Exercise goal: Search the data below, and report every line in which "inside" occurs.

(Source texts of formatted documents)
Start of Block
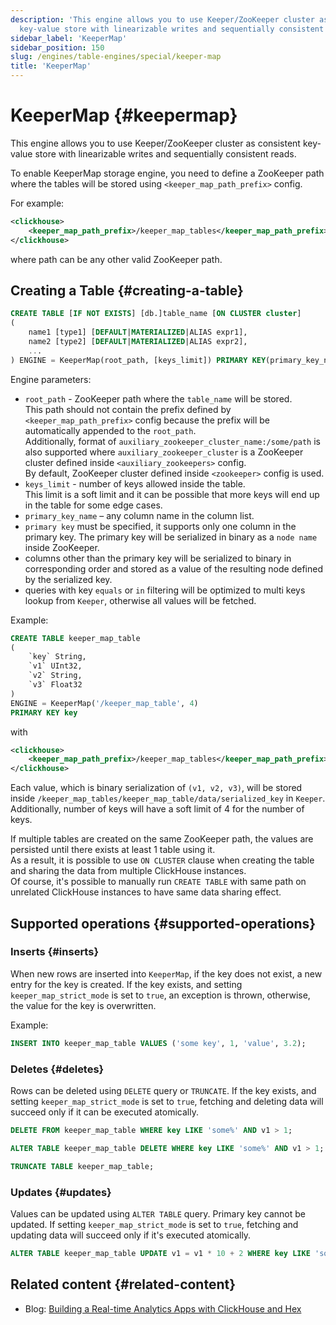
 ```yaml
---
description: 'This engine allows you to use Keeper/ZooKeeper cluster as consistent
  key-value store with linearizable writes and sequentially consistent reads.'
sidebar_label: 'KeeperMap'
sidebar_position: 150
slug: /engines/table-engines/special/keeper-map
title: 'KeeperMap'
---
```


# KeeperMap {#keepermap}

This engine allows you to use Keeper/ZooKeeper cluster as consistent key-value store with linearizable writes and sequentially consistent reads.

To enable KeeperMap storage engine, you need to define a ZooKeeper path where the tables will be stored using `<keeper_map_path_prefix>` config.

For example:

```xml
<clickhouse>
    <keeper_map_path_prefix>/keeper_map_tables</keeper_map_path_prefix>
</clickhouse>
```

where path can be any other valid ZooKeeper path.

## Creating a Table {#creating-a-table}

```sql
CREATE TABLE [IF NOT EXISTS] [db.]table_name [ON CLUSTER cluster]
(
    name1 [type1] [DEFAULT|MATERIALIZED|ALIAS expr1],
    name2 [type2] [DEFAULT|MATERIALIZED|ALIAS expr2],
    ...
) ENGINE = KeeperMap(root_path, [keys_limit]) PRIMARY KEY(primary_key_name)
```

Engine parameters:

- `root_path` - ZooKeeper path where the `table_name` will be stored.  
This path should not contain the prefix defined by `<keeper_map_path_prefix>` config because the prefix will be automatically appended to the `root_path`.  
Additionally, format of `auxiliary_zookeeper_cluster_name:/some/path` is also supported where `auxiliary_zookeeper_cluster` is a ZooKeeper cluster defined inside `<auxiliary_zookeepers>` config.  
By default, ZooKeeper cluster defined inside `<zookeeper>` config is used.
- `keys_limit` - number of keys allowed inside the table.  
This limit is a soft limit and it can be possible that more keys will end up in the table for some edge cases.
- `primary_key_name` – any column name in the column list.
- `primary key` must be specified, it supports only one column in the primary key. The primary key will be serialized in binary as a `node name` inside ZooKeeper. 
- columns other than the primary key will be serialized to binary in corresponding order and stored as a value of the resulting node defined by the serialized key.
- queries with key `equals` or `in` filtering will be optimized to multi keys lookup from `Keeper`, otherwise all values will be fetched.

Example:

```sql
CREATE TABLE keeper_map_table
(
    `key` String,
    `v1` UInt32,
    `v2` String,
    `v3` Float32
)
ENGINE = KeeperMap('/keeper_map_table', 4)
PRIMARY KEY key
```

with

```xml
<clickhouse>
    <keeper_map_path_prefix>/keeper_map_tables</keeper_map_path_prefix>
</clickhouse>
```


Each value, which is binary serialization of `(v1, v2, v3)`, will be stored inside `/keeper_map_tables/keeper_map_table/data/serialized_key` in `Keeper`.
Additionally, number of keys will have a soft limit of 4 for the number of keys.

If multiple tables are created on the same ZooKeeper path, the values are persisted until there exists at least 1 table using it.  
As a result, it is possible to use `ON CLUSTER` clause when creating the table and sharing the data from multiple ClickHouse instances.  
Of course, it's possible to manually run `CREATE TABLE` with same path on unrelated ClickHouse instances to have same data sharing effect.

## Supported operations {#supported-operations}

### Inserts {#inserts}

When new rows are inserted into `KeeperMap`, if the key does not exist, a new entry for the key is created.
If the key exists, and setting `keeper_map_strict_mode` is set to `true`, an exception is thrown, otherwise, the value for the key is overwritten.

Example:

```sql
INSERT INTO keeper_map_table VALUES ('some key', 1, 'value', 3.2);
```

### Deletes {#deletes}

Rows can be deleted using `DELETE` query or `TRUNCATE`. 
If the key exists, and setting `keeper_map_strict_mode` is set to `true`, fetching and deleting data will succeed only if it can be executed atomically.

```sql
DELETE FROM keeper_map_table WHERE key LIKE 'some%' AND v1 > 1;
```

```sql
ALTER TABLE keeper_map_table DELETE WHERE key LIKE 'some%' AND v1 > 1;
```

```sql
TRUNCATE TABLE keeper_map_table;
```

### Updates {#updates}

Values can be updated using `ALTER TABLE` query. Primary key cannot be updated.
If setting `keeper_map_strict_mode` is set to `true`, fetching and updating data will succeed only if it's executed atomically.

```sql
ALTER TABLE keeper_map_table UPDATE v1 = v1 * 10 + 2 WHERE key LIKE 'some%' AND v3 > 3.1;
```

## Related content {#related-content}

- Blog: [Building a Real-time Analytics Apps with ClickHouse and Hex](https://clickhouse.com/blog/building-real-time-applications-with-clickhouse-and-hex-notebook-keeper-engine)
End of Block
Start of Block
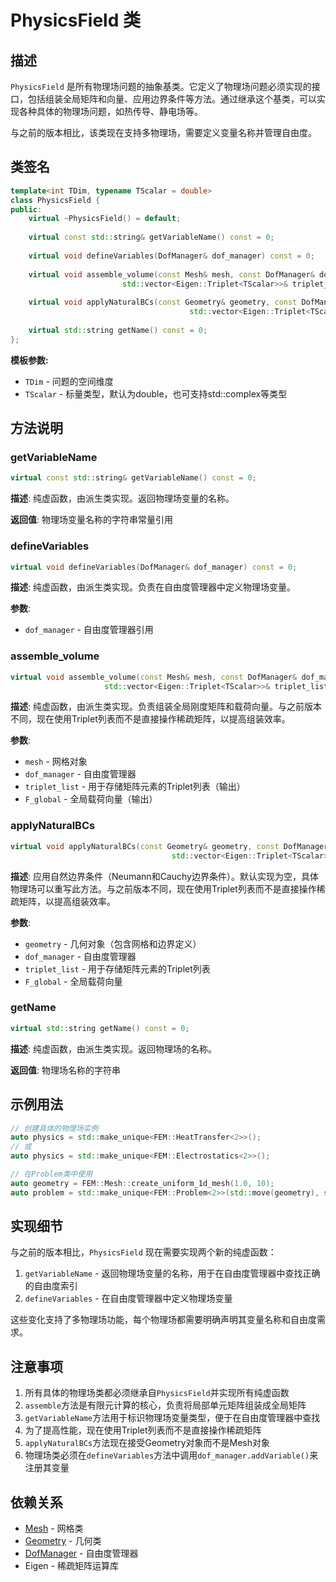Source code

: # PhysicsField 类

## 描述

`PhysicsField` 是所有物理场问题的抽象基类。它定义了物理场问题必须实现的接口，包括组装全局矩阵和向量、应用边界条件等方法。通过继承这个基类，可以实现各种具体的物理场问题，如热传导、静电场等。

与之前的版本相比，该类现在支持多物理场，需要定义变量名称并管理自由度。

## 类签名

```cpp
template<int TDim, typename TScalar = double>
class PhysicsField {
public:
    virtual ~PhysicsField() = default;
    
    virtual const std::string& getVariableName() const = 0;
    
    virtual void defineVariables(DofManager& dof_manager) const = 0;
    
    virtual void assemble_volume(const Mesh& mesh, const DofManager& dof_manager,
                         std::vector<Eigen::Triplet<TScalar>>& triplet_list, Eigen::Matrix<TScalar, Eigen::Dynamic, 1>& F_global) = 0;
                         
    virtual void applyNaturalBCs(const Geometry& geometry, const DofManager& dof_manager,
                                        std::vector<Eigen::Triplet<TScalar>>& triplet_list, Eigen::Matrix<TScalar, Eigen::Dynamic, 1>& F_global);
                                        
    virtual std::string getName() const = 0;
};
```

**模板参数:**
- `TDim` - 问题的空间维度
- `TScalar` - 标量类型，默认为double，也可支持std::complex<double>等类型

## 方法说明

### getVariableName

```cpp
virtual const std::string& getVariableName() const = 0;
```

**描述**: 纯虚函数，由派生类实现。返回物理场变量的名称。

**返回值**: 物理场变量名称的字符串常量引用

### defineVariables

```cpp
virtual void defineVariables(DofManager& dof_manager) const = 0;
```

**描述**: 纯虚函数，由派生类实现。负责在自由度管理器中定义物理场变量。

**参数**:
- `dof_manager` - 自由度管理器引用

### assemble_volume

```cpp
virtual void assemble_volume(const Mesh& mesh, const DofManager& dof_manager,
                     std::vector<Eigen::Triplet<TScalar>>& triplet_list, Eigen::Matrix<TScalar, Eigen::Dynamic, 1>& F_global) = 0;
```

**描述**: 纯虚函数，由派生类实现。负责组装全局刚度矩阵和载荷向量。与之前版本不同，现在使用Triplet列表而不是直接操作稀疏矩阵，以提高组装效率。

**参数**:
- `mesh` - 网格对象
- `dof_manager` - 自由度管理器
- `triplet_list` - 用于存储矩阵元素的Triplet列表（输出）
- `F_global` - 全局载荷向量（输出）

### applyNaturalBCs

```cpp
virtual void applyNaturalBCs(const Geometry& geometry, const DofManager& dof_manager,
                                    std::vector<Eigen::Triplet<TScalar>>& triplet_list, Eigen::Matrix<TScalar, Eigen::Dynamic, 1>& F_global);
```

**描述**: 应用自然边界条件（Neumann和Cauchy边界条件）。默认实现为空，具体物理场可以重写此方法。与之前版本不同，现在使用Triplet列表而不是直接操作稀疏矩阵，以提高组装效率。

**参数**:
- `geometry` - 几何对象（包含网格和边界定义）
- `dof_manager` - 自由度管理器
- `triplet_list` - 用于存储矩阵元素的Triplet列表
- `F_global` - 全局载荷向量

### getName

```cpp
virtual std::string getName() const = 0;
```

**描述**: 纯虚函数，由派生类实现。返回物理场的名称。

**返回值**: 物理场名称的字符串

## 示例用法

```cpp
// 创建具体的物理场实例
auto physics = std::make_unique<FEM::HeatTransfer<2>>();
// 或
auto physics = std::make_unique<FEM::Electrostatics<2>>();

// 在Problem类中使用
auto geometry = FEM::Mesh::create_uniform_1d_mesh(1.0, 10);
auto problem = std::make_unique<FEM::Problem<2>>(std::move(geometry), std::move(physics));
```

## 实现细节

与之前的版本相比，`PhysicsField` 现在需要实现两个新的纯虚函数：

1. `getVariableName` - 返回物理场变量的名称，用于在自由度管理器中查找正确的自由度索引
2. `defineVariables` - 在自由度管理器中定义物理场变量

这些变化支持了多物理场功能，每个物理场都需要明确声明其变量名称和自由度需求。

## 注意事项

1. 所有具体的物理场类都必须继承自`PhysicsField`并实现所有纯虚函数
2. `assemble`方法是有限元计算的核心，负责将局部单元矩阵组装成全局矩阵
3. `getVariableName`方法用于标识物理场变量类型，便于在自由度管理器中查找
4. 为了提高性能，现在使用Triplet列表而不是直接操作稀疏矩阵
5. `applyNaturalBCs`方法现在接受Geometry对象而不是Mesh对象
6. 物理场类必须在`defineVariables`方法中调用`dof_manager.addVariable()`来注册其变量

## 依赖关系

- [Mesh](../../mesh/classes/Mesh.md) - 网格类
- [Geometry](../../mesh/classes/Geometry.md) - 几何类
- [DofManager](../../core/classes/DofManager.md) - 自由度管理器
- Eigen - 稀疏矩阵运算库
End of Block
Reply to the exercise:
Additionally, format of `auxiliary_zookeeper_cluster_name:/some/path` is also supported where `auxiliary_zookeeper_cluster` is a ZooKeeper cluster defined inside `<auxiliary_zookeepers>` config.  
By default, ZooKeeper cluster defined inside `<zookeeper>` config is used.
- `keys_limit` - number of keys allowed inside the table.  
- `primary key` must be specified, it supports only one column in the primary key. The primary key will be serialized in binary as a `node name` inside ZooKeeper. 
Each value, which is binary serialization of `(v1, v2, v3)`, will be stored inside `/keeper_map_tables/keeper_map_table/data/serialized_key` in `Keeper`.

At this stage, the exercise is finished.